_Task to carry out_
Output the records below in full, word for word; pictures do not belong in it.

_Provided data_
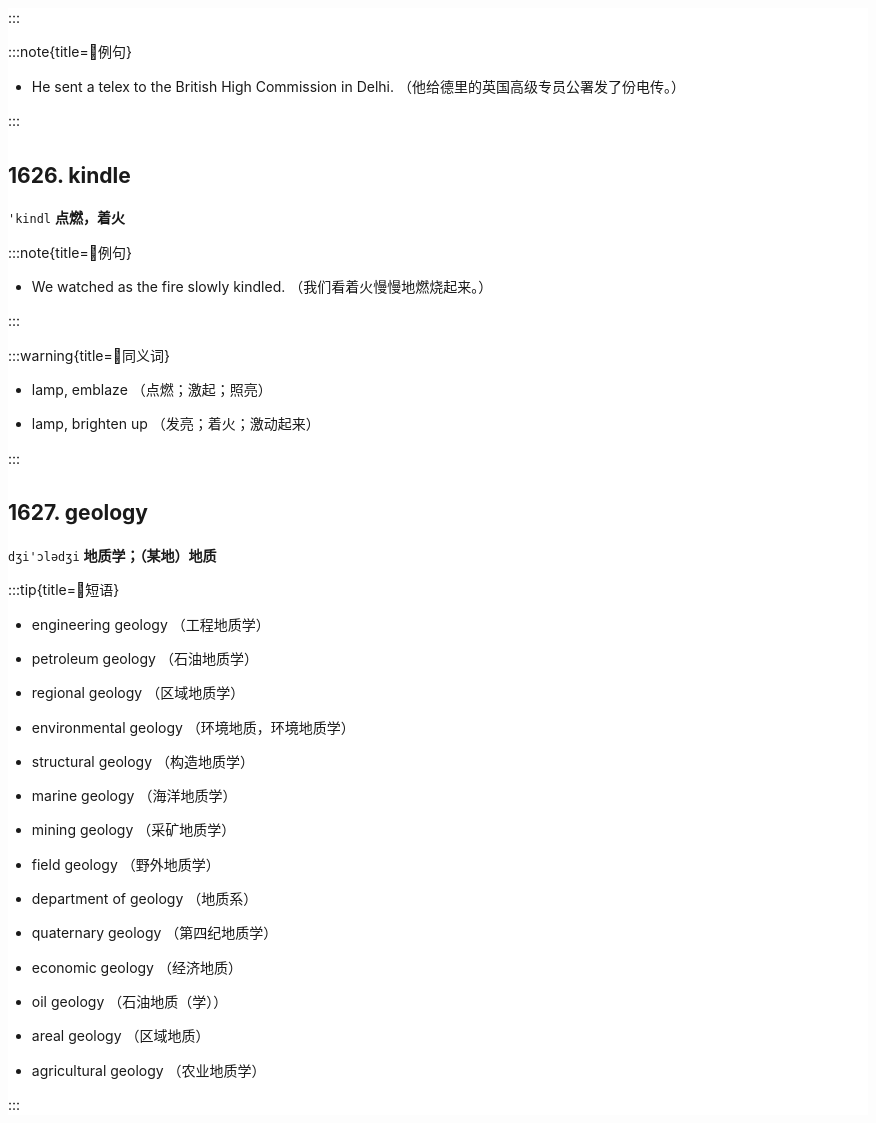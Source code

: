 :::

:::note{title=🎤例句}

- He sent a telex to the British High Commission in Delhi. （他给德里的英国高级专员公署发了份电传。）

:::

## 1626. kindle

`'kindl`  **点燃，着火**

:::note{title=🎤例句}

- We watched as the fire slowly kindled. （我们看着火慢慢地燃烧起来。）

:::

:::warning{title=🤔同义词}

- lamp, emblaze （点燃；激起；照亮）

- lamp, brighten up （发亮；着火；激动起来）

:::


## 1627. geology

`dʒi'ɔlədʒi`  **地质学；（某地）地质**

:::tip{title=🤩短语}

- engineering geology （工程地质学）

- petroleum geology （石油地质学）

- regional geology （区域地质学）

- environmental geology （环境地质，环境地质学）

- structural geology （构造地质学）

- marine geology （海洋地质学）

- mining geology （采矿地质学）

- field geology （野外地质学）

- department of geology （地质系）

- quaternary geology （第四纪地质学）

- economic geology （经济地质）

- oil geology （石油地质（学））

- areal geology （区域地质）

- agricultural geology （农业地质学）

:::
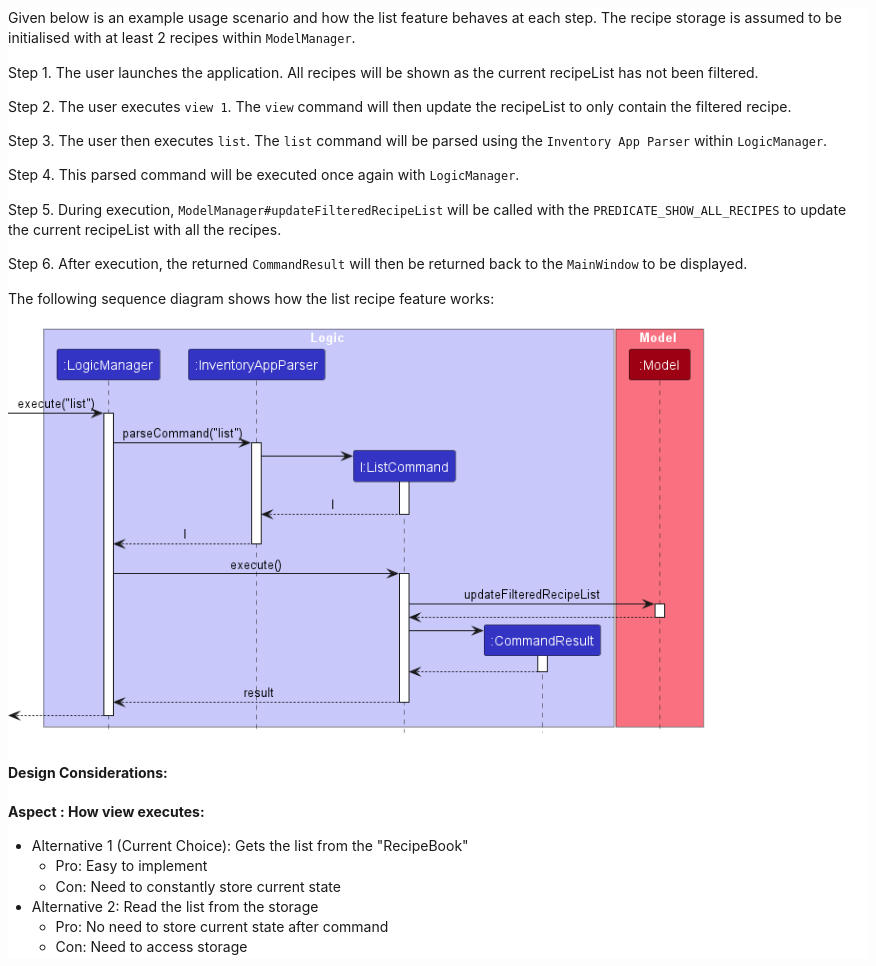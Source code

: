 Given below is an example usage scenario and how the list feature behaves at each step. The recipe storage is assumed to
be initialised with at least 2 recipes within `ModelManager`.

Step 1. The user launches the application. All recipes will be shown as the current recipeList has not been filtered.

Step 2. The user executes `view 1`. The `view` command will then update the recipeList to only contain the filtered
recipe.

Step 3. The user then executes `list`. The `list` command will be parsed using the `Inventory App Parser` within
`LogicManager`.

Step 4. This parsed command will be executed once again with `LogicManager`.

Step 5. During execution, `ModelManager#updateFilteredRecipeList` will be called with the `PREDICATE_SHOW_ALL_RECIPES`
to update the current recipeList with all the recipes.

Step 6. After execution, the returned `CommandResult` will then be returned back to the `MainWindow` to be displayed.

The following sequence diagram shows how the list recipe feature works:

<img src="images/UML/listrecipesequencediagram.png" width="700">

#### Design Considerations:
**Aspect : How view executes:**
- Alternative 1 (Current Choice): Gets the list from the "RecipeBook"
  - Pro: Easy to implement
  - Con: Need to constantly store current state
- Alternative 2: Read the list from the storage
  - Pro: No need to store current state after command
  - Con: Need to access storage
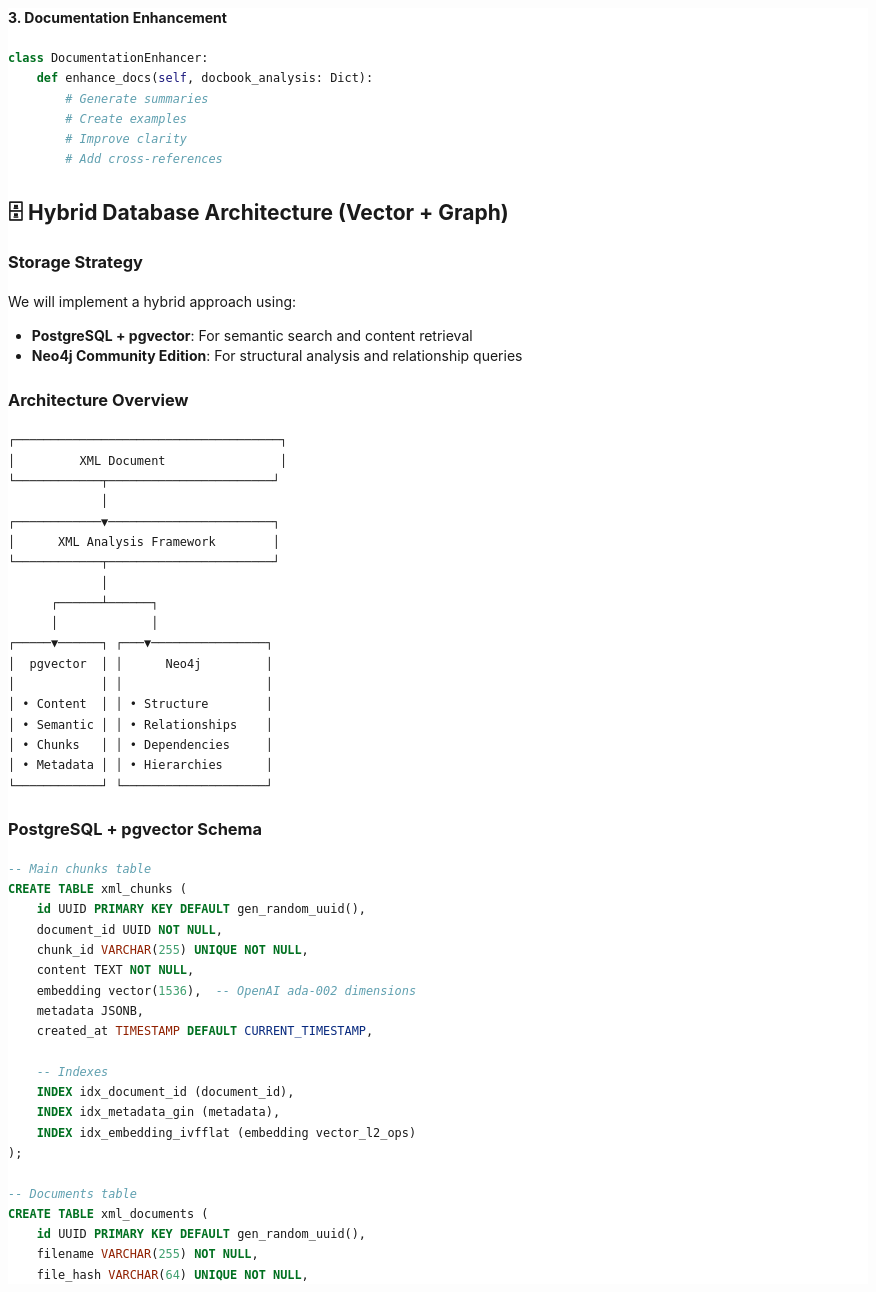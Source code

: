 #### 3. Documentation Enhancement
```python
class DocumentationEnhancer:
    def enhance_docs(self, docbook_analysis: Dict):
        # Generate summaries
        # Create examples
        # Improve clarity
        # Add cross-references
```

## 🗄️ Hybrid Database Architecture (Vector + Graph)

### Storage Strategy
We will implement a hybrid approach using:
- **PostgreSQL + pgvector**: For semantic search and content retrieval
- **Neo4j Community Edition**: For structural analysis and relationship queries

### Architecture Overview
```
┌─────────────────────────────────────┐
│         XML Document                │
└────────────┬───────────────────────┘
             │
┌────────────▼───────────────────────┐
│      XML Analysis Framework        │
└────────────┬───────────────────────┘
             │
      ┌──────┴──────┐
      │             │
┌─────▼──────┐ ┌───▼────────────────┐
│  pgvector  │ │      Neo4j         │
│            │ │                    │
│ • Content  │ │ • Structure        │
│ • Semantic │ │ • Relationships    │
│ • Chunks   │ │ • Dependencies     │
│ • Metadata │ │ • Hierarchies      │
└────────────┘ └────────────────────┘
```

### PostgreSQL + pgvector Schema

```sql
-- Main chunks table
CREATE TABLE xml_chunks (
    id UUID PRIMARY KEY DEFAULT gen_random_uuid(),
    document_id UUID NOT NULL,
    chunk_id VARCHAR(255) UNIQUE NOT NULL,
    content TEXT NOT NULL,
    embedding vector(1536),  -- OpenAI ada-002 dimensions
    metadata JSONB,
    created_at TIMESTAMP DEFAULT CURRENT_TIMESTAMP,
    
    -- Indexes
    INDEX idx_document_id (document_id),
    INDEX idx_metadata_gin (metadata),
    INDEX idx_embedding_ivfflat (embedding vector_l2_ops)
);

-- Documents table
CREATE TABLE xml_documents (
    id UUID PRIMARY KEY DEFAULT gen_random_uuid(),
    filename VARCHAR(255) NOT NULL,
    file_hash VARCHAR(64) UNIQUE NOT NULL,
```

_Task solution_
Source code

: :::

:::note{title=🎤例句}

- He sent a telex to the British High Commission in Delhi. （他给德里的英国高级专员公署发了份电传。）

:::

## 1626. kindle

`'kindl`  **点燃，着火**

:::note{title=🎤例句}

- We watched as the fire slowly kindled. （我们看着火慢慢地燃烧起来。）

:::

:::warning{title=🤔同义词}

- lamp, emblaze （点燃；激起；照亮）

- lamp, brighten up （发亮；着火；激动起来）

:::


## 1627. geology

`dʒi'ɔlədʒi`  **地质学；（某地）地质**

:::tip{title=🤩短语}

- engineering geology （工程地质学）

- petroleum geology （石油地质学）

- regional geology （区域地质学）

- environmental geology （环境地质，环境地质学）

- structural geology （构造地质学）

- marine geology （海洋地质学）

- mining geology （采矿地质学）

- field geology （野外地质学）

- department of geology （地质系）

- quaternary geology （第四纪地质学）

- economic geology （经济地质）

- oil geology （石油地质（学））

- areal geology （区域地质）

- agricultural geology （农业地质学）

:::
Source code

: Given below is an example usage scenario and how the list feature behaves at each step. The recipe storage is assumed to
be initialised with at least 2 recipes within `ModelManager`.

Step 1. The user launches the application. All recipes will be shown as the current recipeList has not been filtered.

Step 2. The user executes `view 1`. The `view` command will then update the recipeList to only contain the filtered
recipe.

Step 3. The user then executes `list`. The `list` command will be parsed using the `Inventory App Parser` within
`LogicManager`.

Step 4. This parsed command will be executed once again with `LogicManager`.

Step 5. During execution, `ModelManager#updateFilteredRecipeList` will be called with the `PREDICATE_SHOW_ALL_RECIPES`
to update the current recipeList with all the recipes.

Step 6. After execution, the returned `CommandResult` will then be returned back to the `MainWindow` to be displayed.

The following sequence diagram shows how the list recipe feature works:

<img src="images/UML/listrecipesequencediagram.png" width="700">

#### Design Considerations:
**Aspect : How view executes:**
- Alternative 1 (Current Choice): Gets the list from the "RecipeBook"
  - Pro: Easy to implement
  - Con: Need to constantly store current state
- Alternative 2: Read the list from the storage
  - Pro: No need to store current state after command
  - Con: Need to access storage
Source code

: #### 3. Documentation Enhancement
```python
class DocumentationEnhancer:
    def enhance_docs(self, docbook_analysis: Dict):
        # Generate summaries
        # Create examples
        # Improve clarity
        # Add cross-references
```

## 🗄️ Hybrid Database Architecture (Vector + Graph)

### Storage Strategy
We will implement a hybrid approach using:
- **PostgreSQL + pgvector**: For semantic search and content retrieval
- **Neo4j Community Edition**: For structural analysis and relationship queries

### Architecture Overview
```
┌─────────────────────────────────────┐
│         XML Document                │
└────────────┬───────────────────────┘
             │
┌────────────▼───────────────────────┐
│      XML Analysis Framework        │
└────────────┬───────────────────────┘
             │
      ┌──────┴──────┐
      │             │
┌─────▼──────┐ ┌───▼────────────────┐
│  pgvector  │ │      Neo4j         │
│            │ │                    │
│ • Content  │ │ • Structure        │
│ • Semantic │ │ • Relationships    │
│ • Chunks   │ │ • Dependencies     │
│ • Metadata │ │ • Hierarchies      │
└────────────┘ └────────────────────┘
```

### PostgreSQL + pgvector Schema

```sql
-- Main chunks table
CREATE TABLE xml_chunks (
    id UUID PRIMARY KEY DEFAULT gen_random_uuid(),
    document_id UUID NOT NULL,
    chunk_id VARCHAR(255) UNIQUE NOT NULL,
    content TEXT NOT NULL,
    embedding vector(1536),  -- OpenAI ada-002 dimensions
    metadata JSONB,
    created_at TIMESTAMP DEFAULT CURRENT_TIMESTAMP,
    
    -- Indexes
    INDEX idx_document_id (document_id),
    INDEX idx_metadata_gin (metadata),
    INDEX idx_embedding_ivfflat (embedding vector_l2_ops)
);

-- Documents table
CREATE TABLE xml_documents (
    id UUID PRIMARY KEY DEFAULT gen_random_uuid(),
    filename VARCHAR(255) NOT NULL,
    file_hash VARCHAR(64) UNIQUE NOT NULL,
```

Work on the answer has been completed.